* **Task brief**:
Write out precisely the lines beginning with the line that contains "Apache License, see LICENSE.md" and ending with the last line of the entries, and no other lines.
***
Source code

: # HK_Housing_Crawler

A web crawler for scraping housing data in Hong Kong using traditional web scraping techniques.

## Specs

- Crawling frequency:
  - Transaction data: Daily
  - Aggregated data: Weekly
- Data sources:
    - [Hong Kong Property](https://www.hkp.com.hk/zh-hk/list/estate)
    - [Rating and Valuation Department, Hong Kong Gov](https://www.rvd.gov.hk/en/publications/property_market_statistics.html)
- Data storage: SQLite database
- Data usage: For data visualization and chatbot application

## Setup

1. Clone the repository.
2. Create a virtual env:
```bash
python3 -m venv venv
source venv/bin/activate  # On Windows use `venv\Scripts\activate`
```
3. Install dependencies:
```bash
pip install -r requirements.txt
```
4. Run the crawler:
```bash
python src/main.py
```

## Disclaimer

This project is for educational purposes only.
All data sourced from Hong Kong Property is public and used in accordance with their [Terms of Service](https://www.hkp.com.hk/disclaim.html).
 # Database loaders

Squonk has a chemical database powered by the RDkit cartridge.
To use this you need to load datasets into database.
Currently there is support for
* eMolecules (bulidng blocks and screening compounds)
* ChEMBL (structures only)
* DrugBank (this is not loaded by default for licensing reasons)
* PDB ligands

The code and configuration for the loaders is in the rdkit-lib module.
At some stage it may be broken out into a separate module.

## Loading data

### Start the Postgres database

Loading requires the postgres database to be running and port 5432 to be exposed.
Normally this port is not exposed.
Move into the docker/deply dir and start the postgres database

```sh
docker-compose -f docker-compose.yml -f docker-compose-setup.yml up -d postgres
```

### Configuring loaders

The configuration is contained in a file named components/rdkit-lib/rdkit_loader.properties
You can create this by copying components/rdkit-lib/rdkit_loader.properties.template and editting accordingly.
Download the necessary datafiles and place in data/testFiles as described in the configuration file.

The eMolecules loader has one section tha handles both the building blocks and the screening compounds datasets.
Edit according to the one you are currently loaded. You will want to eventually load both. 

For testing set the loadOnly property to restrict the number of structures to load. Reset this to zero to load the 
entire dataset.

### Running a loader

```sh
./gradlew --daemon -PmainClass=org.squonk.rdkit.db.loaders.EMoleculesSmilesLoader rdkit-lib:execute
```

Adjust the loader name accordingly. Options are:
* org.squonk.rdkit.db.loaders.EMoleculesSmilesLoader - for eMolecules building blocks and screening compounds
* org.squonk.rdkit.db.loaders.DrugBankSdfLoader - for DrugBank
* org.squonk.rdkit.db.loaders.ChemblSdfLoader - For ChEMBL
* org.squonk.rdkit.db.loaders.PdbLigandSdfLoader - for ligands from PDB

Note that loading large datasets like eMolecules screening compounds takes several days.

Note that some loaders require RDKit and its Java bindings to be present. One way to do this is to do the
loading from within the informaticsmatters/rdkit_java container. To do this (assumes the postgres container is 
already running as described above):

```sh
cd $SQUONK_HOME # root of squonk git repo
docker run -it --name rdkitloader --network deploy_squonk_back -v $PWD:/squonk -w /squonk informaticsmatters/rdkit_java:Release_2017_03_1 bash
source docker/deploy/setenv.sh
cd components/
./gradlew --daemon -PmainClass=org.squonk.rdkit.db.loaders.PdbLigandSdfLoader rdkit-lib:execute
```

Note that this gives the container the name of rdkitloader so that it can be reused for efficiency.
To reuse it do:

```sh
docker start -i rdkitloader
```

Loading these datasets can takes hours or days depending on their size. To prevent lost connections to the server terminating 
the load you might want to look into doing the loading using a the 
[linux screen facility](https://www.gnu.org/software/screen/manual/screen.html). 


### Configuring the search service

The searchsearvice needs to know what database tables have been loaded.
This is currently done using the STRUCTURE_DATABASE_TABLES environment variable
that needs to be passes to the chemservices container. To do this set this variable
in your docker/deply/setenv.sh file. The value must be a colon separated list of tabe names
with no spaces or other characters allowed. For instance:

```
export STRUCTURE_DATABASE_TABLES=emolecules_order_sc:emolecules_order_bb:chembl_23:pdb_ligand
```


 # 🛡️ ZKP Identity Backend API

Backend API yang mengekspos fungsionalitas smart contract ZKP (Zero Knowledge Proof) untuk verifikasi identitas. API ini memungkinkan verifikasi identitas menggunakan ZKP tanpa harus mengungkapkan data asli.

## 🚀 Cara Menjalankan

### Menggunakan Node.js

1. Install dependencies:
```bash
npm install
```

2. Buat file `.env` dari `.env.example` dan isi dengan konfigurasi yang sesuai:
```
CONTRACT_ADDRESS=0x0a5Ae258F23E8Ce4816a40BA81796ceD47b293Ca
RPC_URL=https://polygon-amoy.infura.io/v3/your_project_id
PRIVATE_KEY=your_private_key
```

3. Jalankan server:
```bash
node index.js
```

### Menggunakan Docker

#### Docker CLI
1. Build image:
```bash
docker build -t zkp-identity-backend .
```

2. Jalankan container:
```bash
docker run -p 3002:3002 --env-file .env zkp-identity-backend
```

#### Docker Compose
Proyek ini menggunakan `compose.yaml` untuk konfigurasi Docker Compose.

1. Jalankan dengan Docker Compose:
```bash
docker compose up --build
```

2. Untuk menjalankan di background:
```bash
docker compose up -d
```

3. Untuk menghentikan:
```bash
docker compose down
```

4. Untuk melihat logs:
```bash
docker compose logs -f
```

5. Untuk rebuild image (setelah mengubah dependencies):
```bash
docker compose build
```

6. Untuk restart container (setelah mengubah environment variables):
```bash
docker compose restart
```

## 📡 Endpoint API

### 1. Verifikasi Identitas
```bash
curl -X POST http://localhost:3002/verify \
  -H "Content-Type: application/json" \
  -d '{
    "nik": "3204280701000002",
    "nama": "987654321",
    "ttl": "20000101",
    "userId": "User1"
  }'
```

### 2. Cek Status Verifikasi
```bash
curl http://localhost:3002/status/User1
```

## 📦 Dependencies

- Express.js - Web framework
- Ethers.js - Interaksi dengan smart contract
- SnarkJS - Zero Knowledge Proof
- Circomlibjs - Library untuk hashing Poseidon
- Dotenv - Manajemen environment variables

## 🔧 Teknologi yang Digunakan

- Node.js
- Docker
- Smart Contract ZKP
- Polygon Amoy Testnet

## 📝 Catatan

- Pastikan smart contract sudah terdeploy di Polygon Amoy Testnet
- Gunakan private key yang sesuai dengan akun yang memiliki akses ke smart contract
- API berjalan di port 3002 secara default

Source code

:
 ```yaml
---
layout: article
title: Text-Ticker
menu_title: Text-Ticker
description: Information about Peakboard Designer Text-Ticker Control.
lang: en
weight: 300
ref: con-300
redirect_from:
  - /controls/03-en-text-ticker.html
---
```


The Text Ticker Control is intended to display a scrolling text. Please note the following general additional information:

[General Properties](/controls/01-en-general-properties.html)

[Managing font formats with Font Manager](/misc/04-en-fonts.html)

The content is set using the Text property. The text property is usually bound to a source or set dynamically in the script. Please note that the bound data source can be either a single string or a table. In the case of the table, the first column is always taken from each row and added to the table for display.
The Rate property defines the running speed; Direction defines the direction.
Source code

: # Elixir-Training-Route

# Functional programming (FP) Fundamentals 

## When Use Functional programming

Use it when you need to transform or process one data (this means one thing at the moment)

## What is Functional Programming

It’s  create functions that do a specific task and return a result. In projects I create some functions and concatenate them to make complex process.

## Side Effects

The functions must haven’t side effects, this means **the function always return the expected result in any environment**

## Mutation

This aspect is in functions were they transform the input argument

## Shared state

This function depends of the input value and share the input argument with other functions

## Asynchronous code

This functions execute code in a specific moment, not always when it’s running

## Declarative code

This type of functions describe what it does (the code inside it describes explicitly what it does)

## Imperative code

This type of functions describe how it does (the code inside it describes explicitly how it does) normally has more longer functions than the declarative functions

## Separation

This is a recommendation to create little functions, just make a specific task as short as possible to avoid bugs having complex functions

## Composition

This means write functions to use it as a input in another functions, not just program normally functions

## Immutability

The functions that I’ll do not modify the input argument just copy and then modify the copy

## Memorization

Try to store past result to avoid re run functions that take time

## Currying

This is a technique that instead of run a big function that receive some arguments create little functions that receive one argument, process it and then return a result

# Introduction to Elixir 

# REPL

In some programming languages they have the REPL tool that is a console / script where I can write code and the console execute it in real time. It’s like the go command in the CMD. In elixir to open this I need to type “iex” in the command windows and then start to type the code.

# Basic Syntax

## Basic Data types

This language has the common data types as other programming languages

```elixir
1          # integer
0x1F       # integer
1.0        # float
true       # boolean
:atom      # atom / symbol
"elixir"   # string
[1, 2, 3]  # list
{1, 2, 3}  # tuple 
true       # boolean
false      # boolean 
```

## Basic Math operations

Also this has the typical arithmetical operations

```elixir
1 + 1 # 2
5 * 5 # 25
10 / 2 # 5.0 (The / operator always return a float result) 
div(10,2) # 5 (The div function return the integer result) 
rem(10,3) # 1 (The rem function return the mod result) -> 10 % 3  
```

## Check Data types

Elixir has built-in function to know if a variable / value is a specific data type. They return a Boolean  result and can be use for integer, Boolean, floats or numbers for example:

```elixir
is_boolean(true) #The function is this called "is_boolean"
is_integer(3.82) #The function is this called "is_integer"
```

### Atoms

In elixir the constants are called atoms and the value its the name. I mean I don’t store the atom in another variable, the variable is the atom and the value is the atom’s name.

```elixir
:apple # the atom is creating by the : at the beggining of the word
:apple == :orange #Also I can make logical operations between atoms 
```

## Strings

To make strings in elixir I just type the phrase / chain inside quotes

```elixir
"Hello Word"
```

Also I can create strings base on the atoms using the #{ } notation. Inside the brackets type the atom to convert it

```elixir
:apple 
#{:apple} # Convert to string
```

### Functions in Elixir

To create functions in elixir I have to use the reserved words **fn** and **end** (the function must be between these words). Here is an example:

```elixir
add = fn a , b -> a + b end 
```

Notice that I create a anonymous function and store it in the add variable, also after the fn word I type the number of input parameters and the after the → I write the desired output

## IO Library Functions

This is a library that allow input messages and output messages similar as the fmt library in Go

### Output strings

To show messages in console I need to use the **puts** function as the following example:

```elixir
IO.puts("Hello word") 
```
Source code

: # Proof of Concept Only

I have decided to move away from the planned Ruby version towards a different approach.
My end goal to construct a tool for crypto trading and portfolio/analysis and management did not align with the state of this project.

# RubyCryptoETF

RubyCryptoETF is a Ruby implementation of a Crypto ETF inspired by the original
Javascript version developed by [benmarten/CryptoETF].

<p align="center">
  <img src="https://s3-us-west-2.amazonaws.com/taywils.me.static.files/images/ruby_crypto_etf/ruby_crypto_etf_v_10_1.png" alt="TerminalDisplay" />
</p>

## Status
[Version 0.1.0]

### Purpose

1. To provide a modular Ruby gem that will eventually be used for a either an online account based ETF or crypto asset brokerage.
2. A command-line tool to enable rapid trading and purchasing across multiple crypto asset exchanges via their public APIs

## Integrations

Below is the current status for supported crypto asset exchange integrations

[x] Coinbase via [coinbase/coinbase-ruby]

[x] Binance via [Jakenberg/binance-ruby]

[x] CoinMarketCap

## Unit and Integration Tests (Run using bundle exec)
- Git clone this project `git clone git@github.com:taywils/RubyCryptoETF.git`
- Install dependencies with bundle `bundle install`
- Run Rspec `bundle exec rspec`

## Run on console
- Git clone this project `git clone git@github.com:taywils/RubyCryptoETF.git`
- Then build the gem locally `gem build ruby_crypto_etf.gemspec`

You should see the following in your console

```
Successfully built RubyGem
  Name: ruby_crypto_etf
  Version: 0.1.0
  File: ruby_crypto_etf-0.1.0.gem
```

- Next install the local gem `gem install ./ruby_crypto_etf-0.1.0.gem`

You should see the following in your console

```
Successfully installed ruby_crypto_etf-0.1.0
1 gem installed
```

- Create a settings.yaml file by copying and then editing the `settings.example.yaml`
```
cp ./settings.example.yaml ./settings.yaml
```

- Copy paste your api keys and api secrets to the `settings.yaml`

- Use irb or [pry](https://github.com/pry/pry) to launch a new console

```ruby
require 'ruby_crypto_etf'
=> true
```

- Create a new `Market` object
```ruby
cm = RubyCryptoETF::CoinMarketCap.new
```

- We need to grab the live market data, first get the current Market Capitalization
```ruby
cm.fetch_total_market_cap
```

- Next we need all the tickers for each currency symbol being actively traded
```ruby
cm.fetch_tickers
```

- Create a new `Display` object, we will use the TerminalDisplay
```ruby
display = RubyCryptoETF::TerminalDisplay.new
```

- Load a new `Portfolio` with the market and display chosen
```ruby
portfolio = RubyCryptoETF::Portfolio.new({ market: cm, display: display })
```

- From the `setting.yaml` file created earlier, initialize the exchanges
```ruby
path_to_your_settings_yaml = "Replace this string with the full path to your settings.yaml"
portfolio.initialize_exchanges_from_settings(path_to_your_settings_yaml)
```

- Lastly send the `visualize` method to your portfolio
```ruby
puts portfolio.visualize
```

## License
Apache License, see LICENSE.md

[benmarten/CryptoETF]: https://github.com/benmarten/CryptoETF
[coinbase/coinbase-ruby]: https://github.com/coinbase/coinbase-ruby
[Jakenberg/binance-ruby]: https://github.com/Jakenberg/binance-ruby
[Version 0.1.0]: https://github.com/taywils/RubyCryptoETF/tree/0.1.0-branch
***
* **Result of the task**:
Apache License, see LICENSE.md

[benmarten/CryptoETF]: https://github.com/benmarten/CryptoETF
[coinbase/coinbase-ruby]: https://github.com/coinbase/coinbase-ruby
[Jakenberg/binance-ruby]: https://github.com/Jakenberg/binance-ruby
[Version 0.1.0]: https://github.com/taywils/RubyCryptoETF/tree/0.1.0-branch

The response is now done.